Latest RHIC Results Make News Headlines at Quark Matter 2004
Gold, Deuterons, Protons
The RHIC data presented at Quark Matter are from January through March of 2003, when beams of heavy gold nuclei were collided with beams of deuterons, which are much smaller and lighter nuclei, each consisting of one proton plus one neutron. These deuteron-gold runs, along with other data from colliding two beams of protons, serve as a basis for comparison for the gold-gold collisions at RHIC
When
two gold nuclei collide head-on, the temperatures reached are so extreme —
more than 300 million times the surface temperature of the sun — that the
protons and neutrons inside the merged gold nuclei are expected to melt,
releasing their quarks and gluons to form quark-gluon plasma. In contrast,
when a much smaller deuteron strikes a large gold nucleus, only a small
part of the gold nucleus is heated up, and so the matter within the gold
nucleus is thought to remain close to its normal state, with distinct
protons and neutrons.
In either type of collision, a pair of quarks can be knocked loose from a proton or neutron, with each of these loose quarks producing a spray, or “jet,” of ordinary particles. The two jets will emerge back to back from the collision region — unless they are stopped within a dense medium. In the 2003 deuteron-gold experiments, back-to-back jets were seen; but, in head-on collisions during the earlier gold-gold runs, one of the two jets was missing. In addition, fewer highly energetic individual particles were observed coming from gold-gold than from deuteron-gold collisions.

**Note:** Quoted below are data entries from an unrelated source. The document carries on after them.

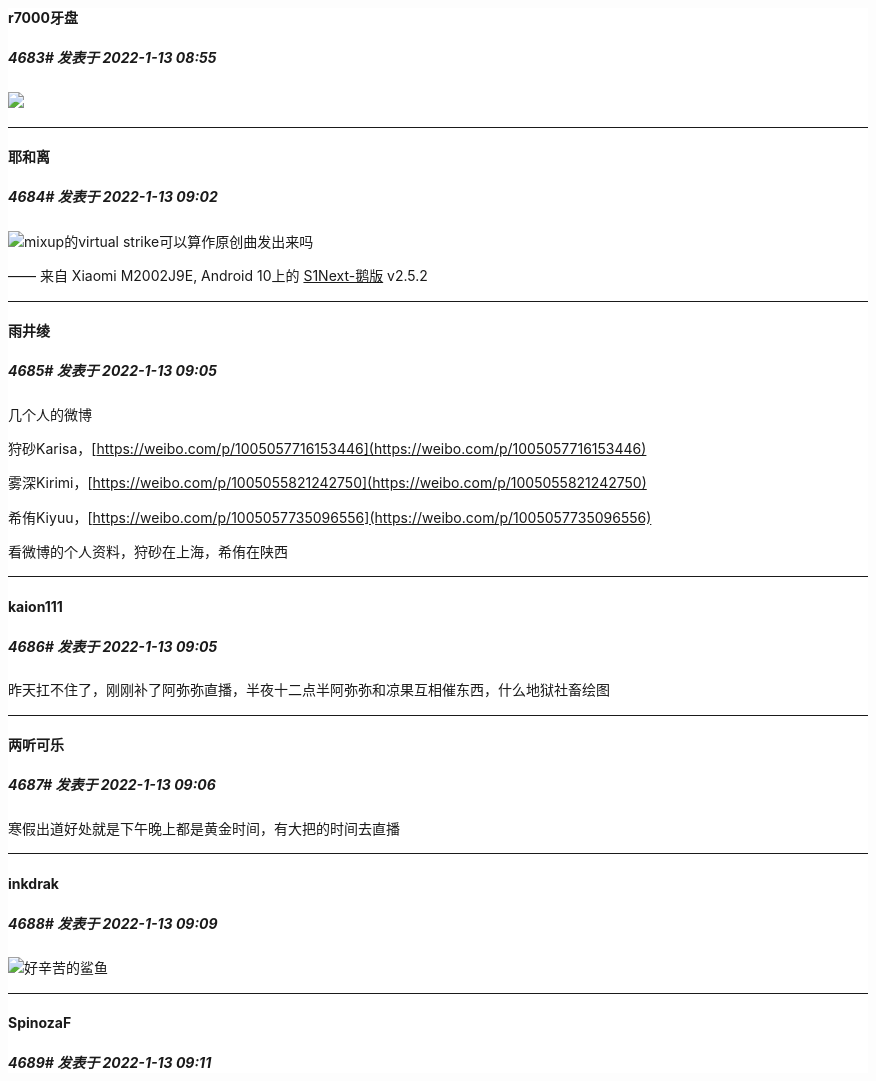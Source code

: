 ####  r7000牙盘  
##### 4683#       发表于 2022-1-13 08:55

<img src="https://static.saraba1st.com/image/smiley/face2017/009.gif" referrerpolicy="no-referrer">

*****

####  耶和离  
##### 4684#       发表于 2022-1-13 09:02

<img src="https://static.saraba1st.com/image/smiley/face2017/072.png" referrerpolicy="no-referrer">mixup的virtual strike可以算作原创曲发出来吗

—— 来自 Xiaomi M2002J9E, Android 10上的 [S1Next-鹅版](https://github.com/ykrank/S1-Next/releases) v2.5.2

*****

####  雨井绫  
##### 4685#       发表于 2022-1-13 09:05

几个人的微博

狩砂Karisa，[https://weibo.com/p/1005057716153446](https://weibo.com/p/1005057716153446)

雾深Kirimi，[https://weibo.com/p/1005055821242750](https://weibo.com/p/1005055821242750)

希侑Kiyuu，[https://weibo.com/p/1005057735096556](https://weibo.com/p/1005057735096556)

看微博的个人资料，狩砂在上海，希侑在陕西



*****

####  kaion111  
##### 4686#       发表于 2022-1-13 09:05

昨天扛不住了，刚刚补了阿弥弥直播，半夜十二点半阿弥弥和凉果互相催东西，什么地狱社畜绘图

*****

####  两听可乐  
##### 4687#       发表于 2022-1-13 09:06

寒假出道好处就是下午晚上都是黄金时间，有大把的时间去直播

*****

####  inkdrak  
##### 4688#       发表于 2022-1-13 09:09

<img src="https://static.saraba1st.com/image/smiley/face2017/125.png" referrerpolicy="no-referrer">好辛苦的鲨鱼

*****

####  SpinozaF  
##### 4689#       发表于 2022-1-13 09:11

One explanation of the missing jets is that a quark traveling through this environment would interact strongly, losing most of its energy. Thus, if a quark pair is produced near the surface of the nuclear fireball resulting from a head-on gold-gold collision, then the outward-bound quark is likely to escape, while the inward-bound quark is absorbed. As a result, only one jet is detected. This phenomenon, called “jet quenching,” is predicted to occur within quark-gluon plasma. The same calculations also predicted the observed suppression of individual high-energy particles.
RHIC physicists are intrigued by these distinctions, which clearly show that head-on gold-gold collisions are producing a nuclear environment quite different from that of deuteron-gold collisions. These phenomena are new at RHIC, as they have not been observed in previous experiments at lower energies.